When Greig and her mobster-turned-informant partner were caught in 2011, she was charged with harboring a fugitive.  Today, Greig is serving an eight-year sentence for identity fraud and harboring Bulger.  Even though a Federal District Court Judge in Boston ordered Greig to provide information on other individuals who helped Bulger avoid the feds, Greig has remained resolute in her refusal to obey.  The FBI has characterized her actions as “hinder[ing] the FBI’s efforts to seek justice for the victims of [Bulger’s] crimes.”  The criminal justice system aspires to seek justice for victims and communities, and the U.S. Attorneys’ Manual reminds all federal prosecutors of this goal.  Why then, would the outrage over obstruction of justice disappear completely if Greig and Bulger had married?

Enter the concept of marital privilege: yet one more of marriage’s fringe benefits that serves to separate folks like me (as of August 27, 2014) from the majority of people living in the United States.  Two forms of marital privilege are recognized in American law.  First, testimonial privilege, under which one can choose not to testify against their spouse in a criminal case.  Second, communications privilege, where spouse A can prevent spouse B from testifying as to private communications between the two while the two were married.  

The generally accepted rationale for marital privilege goes like this: the government wants to protect spousal harmony, so it (1) prevents spouse A from being forced to testify against spouse B and (2) shields confidences shared between spouses.  Only married couples receive this protection.  It doesn’t matter if a couple loved each other, sacrificed together, and cohabitated for sixteen years.  The law sees my two-and-a-half year relationship as more worthy of protection simply by virtue of us signing a couple of pieces of paper and paying $60 to the City of New York.  

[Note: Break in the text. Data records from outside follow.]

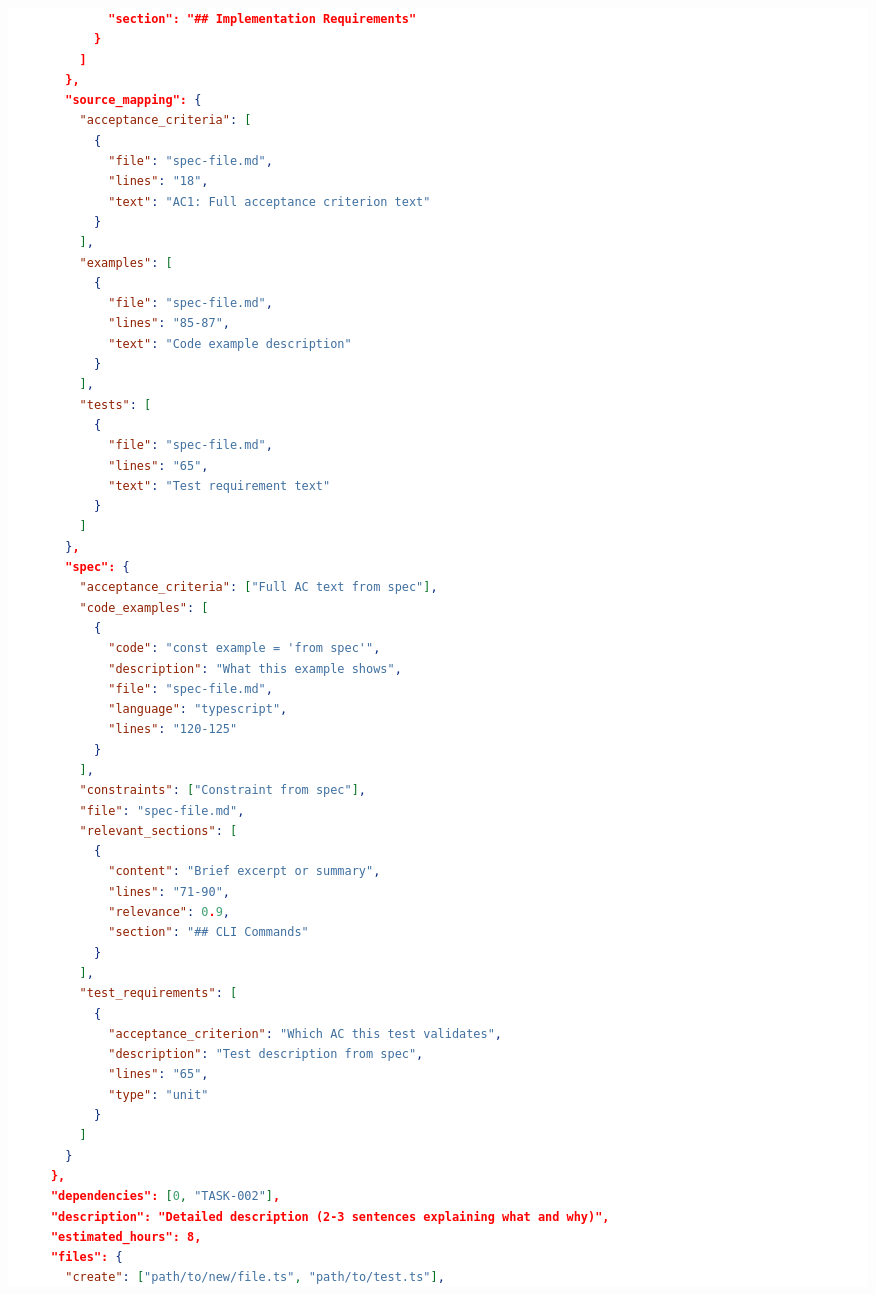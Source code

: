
 ```json
              "section": "## Implementation Requirements"
            }
          ]
        },
        "source_mapping": {
          "acceptance_criteria": [
            {
              "file": "spec-file.md",
              "lines": "18",
              "text": "AC1: Full acceptance criterion text"
            }
          ],
          "examples": [
            {
              "file": "spec-file.md",
              "lines": "85-87",
              "text": "Code example description"
            }
          ],
          "tests": [
            {
              "file": "spec-file.md",
              "lines": "65",
              "text": "Test requirement text"
            }
          ]
        },
        "spec": {
          "acceptance_criteria": ["Full AC text from spec"],
          "code_examples": [
            {
              "code": "const example = 'from spec'",
              "description": "What this example shows",
              "file": "spec-file.md",
              "language": "typescript",
              "lines": "120-125"
            }
          ],
          "constraints": ["Constraint from spec"],
          "file": "spec-file.md",
          "relevant_sections": [
            {
              "content": "Brief excerpt or summary",
              "lines": "71-90",
              "relevance": 0.9,
              "section": "## CLI Commands"
            }
          ],
          "test_requirements": [
            {
              "acceptance_criterion": "Which AC this test validates",
              "description": "Test description from spec",
              "lines": "65",
              "type": "unit"
            }
          ]
        }
      },
      "dependencies": [0, "TASK-002"],
      "description": "Detailed description (2-3 sentences explaining what and why)",
      "estimated_hours": 8,
      "files": {
        "create": ["path/to/new/file.ts", "path/to/test.ts"],
```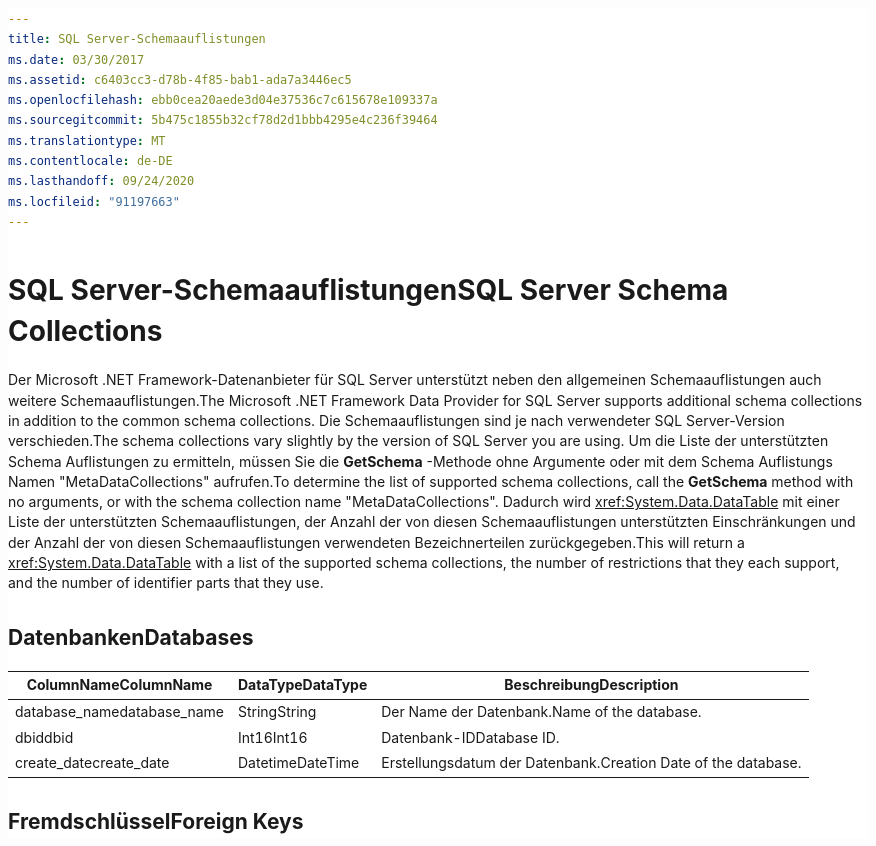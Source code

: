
 ```yaml
---
title: SQL Server-Schemaauflistungen
ms.date: 03/30/2017
ms.assetid: c6403cc3-d78b-4f85-bab1-ada7a3446ec5
ms.openlocfilehash: ebb0cea20aede3d04e37536c7c615678e109337a
ms.sourcegitcommit: 5b475c1855b32cf78d2d1bbb4295e4c236f39464
ms.translationtype: MT
ms.contentlocale: de-DE
ms.lasthandoff: 09/24/2020
ms.locfileid: "91197663"
---
```

# <a name="sql-server-schema-collections"></a><span data-ttu-id="e72b5-102">SQL Server-Schemaauflistungen</span><span class="sxs-lookup"><span data-stu-id="e72b5-102">SQL Server Schema Collections</span></span>

<span data-ttu-id="e72b5-103">Der Microsoft .NET Framework-Datenanbieter für SQL Server unterstützt neben den allgemeinen Schemaauflistungen auch weitere Schemaauflistungen.</span><span class="sxs-lookup"><span data-stu-id="e72b5-103">The Microsoft .NET Framework Data Provider for SQL Server supports additional schema collections in addition to the common schema collections.</span></span> <span data-ttu-id="e72b5-104">Die Schemaauflistungen sind je nach verwendeter SQL Server-Version verschieden.</span><span class="sxs-lookup"><span data-stu-id="e72b5-104">The schema collections vary slightly by the version of SQL Server you are using.</span></span> <span data-ttu-id="e72b5-105">Um die Liste der unterstützten Schema Auflistungen zu ermitteln, müssen Sie die **GetSchema** -Methode ohne Argumente oder mit dem Schema Auflistungs Namen "MetaDataCollections" aufrufen.</span><span class="sxs-lookup"><span data-stu-id="e72b5-105">To determine the list of supported schema collections, call the **GetSchema** method with no arguments, or with the schema collection name "MetaDataCollections".</span></span> <span data-ttu-id="e72b5-106">Dadurch wird <xref:System.Data.DataTable> mit einer Liste der unterstützten Schemaauflistungen, der Anzahl der von diesen Schemaauflistungen unterstützten Einschränkungen und der Anzahl der von diesen Schemaauflistungen verwendeten Bezeichnerteilen zurückgegeben.</span><span class="sxs-lookup"><span data-stu-id="e72b5-106">This will return a <xref:System.Data.DataTable> with a list of the supported schema collections, the number of restrictions that they each support, and the number of identifier parts that they use.</span></span>  
  
## <a name="databases"></a><span data-ttu-id="e72b5-107">Datenbanken</span><span class="sxs-lookup"><span data-stu-id="e72b5-107">Databases</span></span>  
  
|<span data-ttu-id="e72b5-108">ColumnName</span><span class="sxs-lookup"><span data-stu-id="e72b5-108">ColumnName</span></span>|<span data-ttu-id="e72b5-109">DataType</span><span class="sxs-lookup"><span data-stu-id="e72b5-109">DataType</span></span>|<span data-ttu-id="e72b5-110">Beschreibung</span><span class="sxs-lookup"><span data-stu-id="e72b5-110">Description</span></span>|  
|----------------|--------------|-----------------|  
|<span data-ttu-id="e72b5-111">database_name</span><span class="sxs-lookup"><span data-stu-id="e72b5-111">database_name</span></span>|<span data-ttu-id="e72b5-112">String</span><span class="sxs-lookup"><span data-stu-id="e72b5-112">String</span></span>|<span data-ttu-id="e72b5-113">Der Name der Datenbank.</span><span class="sxs-lookup"><span data-stu-id="e72b5-113">Name of the database.</span></span>|  
|<span data-ttu-id="e72b5-114">dbid</span><span class="sxs-lookup"><span data-stu-id="e72b5-114">dbid</span></span>|<span data-ttu-id="e72b5-115">Int16</span><span class="sxs-lookup"><span data-stu-id="e72b5-115">Int16</span></span>|<span data-ttu-id="e72b5-116">Datenbank-ID</span><span class="sxs-lookup"><span data-stu-id="e72b5-116">Database ID.</span></span>|  
|<span data-ttu-id="e72b5-117">create_date</span><span class="sxs-lookup"><span data-stu-id="e72b5-117">create_date</span></span>|<span data-ttu-id="e72b5-118">Datetime</span><span class="sxs-lookup"><span data-stu-id="e72b5-118">DateTime</span></span>|<span data-ttu-id="e72b5-119">Erstellungsdatum der Datenbank.</span><span class="sxs-lookup"><span data-stu-id="e72b5-119">Creation Date of the database.</span></span>|  
  
## <a name="foreign-keys"></a><span data-ttu-id="e72b5-120">Fremdschlüssel</span><span class="sxs-lookup"><span data-stu-id="e72b5-120">Foreign Keys</span></span>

I’m not saying that Greig should or should not cooperate with the authorities.  But I can’t help but sense a fundamental unfairness in a system that forces us to acquiesce to a conservative institution as a means of accessing a wide array of often potent rights.  Were Greig and Bulger a married couple, would protecting their marriage be worth the cost of justice seeking?  Do differing marriage rates among socioeconomic groups, races, or cultures create a group of more prosecutable individuals?  The answers to these questions should make us think hard about the balance we want to strike between the harm and the good generated by marital privilege.